Transcribe the lines below verbatim, skipping the images.
[Information — start]
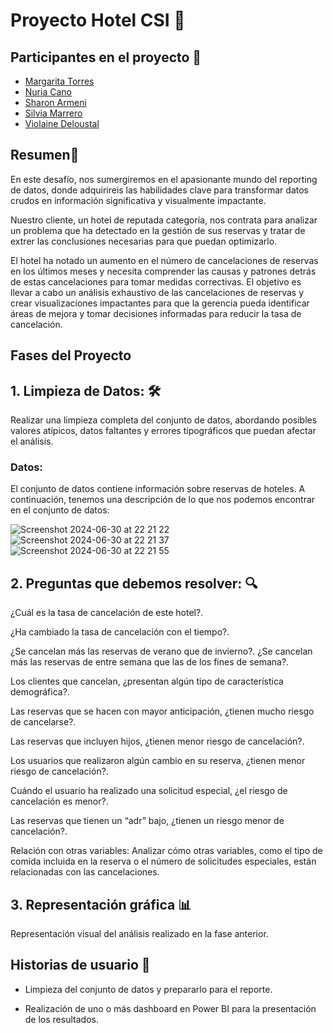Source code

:# Proyecto Hotel CSI 🏨

## Participantes en el proyecto 👥
- [Margarita Torres](https://www.linkedin.com/in/margarita-torres-r/)
- [Nuria Cano](https://www.linkedin.com/in/nuria-cano-girones)
- [Sharon Armeni](https://www.linkedin.com/in/sharon-armeni)
- [Silvia Marrero](https://www.linkedin.com/in/silvia-marrero-pazos-0b95b083)
- [Violaine Deloustal](https://www.linkedin.com/in/violaine-deloustal-b35498105/)

## **Resumen**📝

En este desafío, nos sumergiremos en el apasionante mundo del reporting de datos, donde adquirireis las habilidades clave para transformar datos crudos en información significativa y visualmente impactante.

Nuestro cliente, un hotel de reputada categoría, nos contrata para analizar un problema que ha detectado en la gestión de sus reservas y tratar de extrer las conclusiones necesarias para que puedan optimizarlo.

El hotel ha notado un aumento en el número de cancelaciones de reservas en los últimos meses y necesita comprender las causas y patrones detrás de estas cancelaciones para tomar medidas correctivas. 
El objetivo es llevar a cabo un análisis exhaustivo de las cancelaciones de reservas y crear visualizaciones impactantes para que la gerencia pueda identificar áreas de mejora y tomar decisiones informadas para reducir la tasa de cancelación.


## **Fases del Proyecto**


## **1. Limpieza de Datos:**  🛠️ 
Realizar una limpieza completa del conjunto de datos, abordando posibles valores atípicos, datos faltantes y errores tipográficos que puedan afectar el análisis.

### **Datos:**
El conjunto de datos contiene información sobre reservas de hoteles. A continuación, tenemos una descripción de lo que nos podemos encontrar en el conjunto de datos:

![Screenshot 2024-06-30 at 22 21 22](https://github.com/nuriancg/project-da-promo-H-modulo-4-team-Hotel_CSI/assets/163455143/63a51dda-a8cc-45d8-beb7-a2fc9d2527b2)
![Screenshot 2024-06-30 at 22 21 37](https://github.com/nuriancg/project-da-promo-H-modulo-4-team-Hotel_CSI/assets/163455143/5bf9bc66-5ef0-454c-a2a0-580e5359c66c)
![Screenshot 2024-06-30 at 22 21 55](https://github.com/nuriancg/project-da-promo-H-modulo-4-team-Hotel_CSI/assets/163455143/59eed48c-b0b3-4892-bc69-3c8144d574f4)


## **2. Preguntas que debemos resolver:** 🔍

¿Cuál es la tasa de cancelación de este hotel?.

¿Ha cambiado la tasa de cancelación con el tiempo?.

¿Se cancelan más las reservas de verano que de invierno?. ¿Se cancelan más las reservas de entre semana que las de los fines de semana?.

Los clientes que cancelan, ¿presentan algún tipo de característica demográfica?.

Las reservas que se hacen con mayor anticipación, ¿tienen mucho riesgo de cancelarse?.

Las reservas que incluyen hijos, ¿tienen menor riesgo de cancelación?.

Los usuarios que realizaron algún cambio en su reserva, ¿tienen menor riesgo de cancelación?.

Cuándo el usuario ha realizado una solicitud especial, ¿el riesgo de cancelación es menor?.

Las reservas que tienen un “adr” bajo, ¿tienen un riesgo menor de cancelación?.

Relación con otras variables: Analizar cómo otras variables, como el tipo de comida incluida en la reserva o el número de solicitudes especiales, están relacionadas con las cancelaciones.

## **3. Representación gráfica** 📊
Representación visual del análisis realizado en la fase anterior.
 
## **Historias de usuario** 🎯

- Limpieza del conjunto de datos y prepararlo para el reporte.

- Realización de uno o más dashboard en Power BI para la presentación de los resultados.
[Information — finish]
#### Your solution
Source code

:# Proyecto Hotel CSI 🏨

## Participantes en el proyecto 👥
- [Margarita Torres](https://www.linkedin.com/in/margarita-torres-r/)
- [Nuria Cano](https://www.linkedin.com/in/nuria-cano-girones)
- [Sharon Armeni](https://www.linkedin.com/in/sharon-armeni)
- [Silvia Marrero](https://www.linkedin.com/in/silvia-marrero-pazos-0b95b083)
- [Violaine Deloustal](https://www.linkedin.com/in/violaine-deloustal-b35498105/)

## **Resumen**📝

En este desafío, nos sumergiremos en el apasionante mundo del reporting de datos, donde adquirireis las habilidades clave para transformar datos crudos en información significativa y visualmente impactante.

Nuestro cliente, un hotel de reputada categoría, nos contrata para analizar un problema que ha detectado en la gestión de sus reservas y tratar de extrer las conclusiones necesarias para que puedan optimizarlo.

El hotel ha notado un aumento en el número de cancelaciones de reservas en los últimos meses y necesita comprender las causas y patrones detrás de estas cancelaciones para tomar medidas correctivas. 
El objetivo es llevar a cabo un análisis exhaustivo de las cancelaciones de reservas y crear visualizaciones impactantes para que la gerencia pueda identificar áreas de mejora y tomar decisiones informadas para reducir la tasa de cancelación.


## **Fases del Proyecto**


## **1. Limpieza de Datos:**  🛠️ 
Realizar una limpieza completa del conjunto de datos, abordando posibles valores atípicos, datos faltantes y errores tipográficos que puedan afectar el análisis.

### **Datos:**
El conjunto de datos contiene información sobre reservas de hoteles. A continuación, tenemos una descripción de lo que nos podemos encontrar en el conjunto de datos:

![Screenshot 2024-06-30 at 22 21 22](https://github.com/nuriancg/project-da-promo-H-modulo-4-team-Hotel_CSI/assets/163455143/63a51dda-a8cc-45d8-beb7-a2fc9d2527b2)
![Screenshot 2024-06-30 at 22 21 37](https://github.com/nuriancg/project-da-promo-H-modulo-4-team-Hotel_CSI/assets/163455143/5bf9bc66-5ef0-454c-a2a0-580e5359c66c)
![Screenshot 2024-06-30 at 22 21 55](https://github.com/nuriancg/project-da-promo-H-modulo-4-team-Hotel_CSI/assets/163455143/59eed48c-b0b3-4892-bc69-3c8144d574f4)


## **2. Preguntas que debemos resolver:** 🔍

¿Cuál es la tasa de cancelación de este hotel?.

¿Ha cambiado la tasa de cancelación con el tiempo?.

¿Se cancelan más las reservas de verano que de invierno?. ¿Se cancelan más las reservas de entre semana que las de los fines de semana?.

Los clientes que cancelan, ¿presentan algún tipo de característica demográfica?.

Las reservas que se hacen con mayor anticipación, ¿tienen mucho riesgo de cancelarse?.

Las reservas que incluyen hijos, ¿tienen menor riesgo de cancelación?.

Los usuarios que realizaron algún cambio en su reserva, ¿tienen menor riesgo de cancelación?.

Cuándo el usuario ha realizado una solicitud especial, ¿el riesgo de cancelación es menor?.

Las reservas que tienen un “adr” bajo, ¿tienen un riesgo menor de cancelación?.

Relación con otras variables: Analizar cómo otras variables, como el tipo de comida incluida en la reserva o el número de solicitudes especiales, están relacionadas con las cancelaciones.

## **3. Representación gráfica** 📊
Representación visual del análisis realizado en la fase anterior.
 
## **Historias de usuario** 🎯

- Limpieza del conjunto de datos y prepararlo para el reporte.

- Realización de uno o más dashboard en Power BI para la presentación de los resultados.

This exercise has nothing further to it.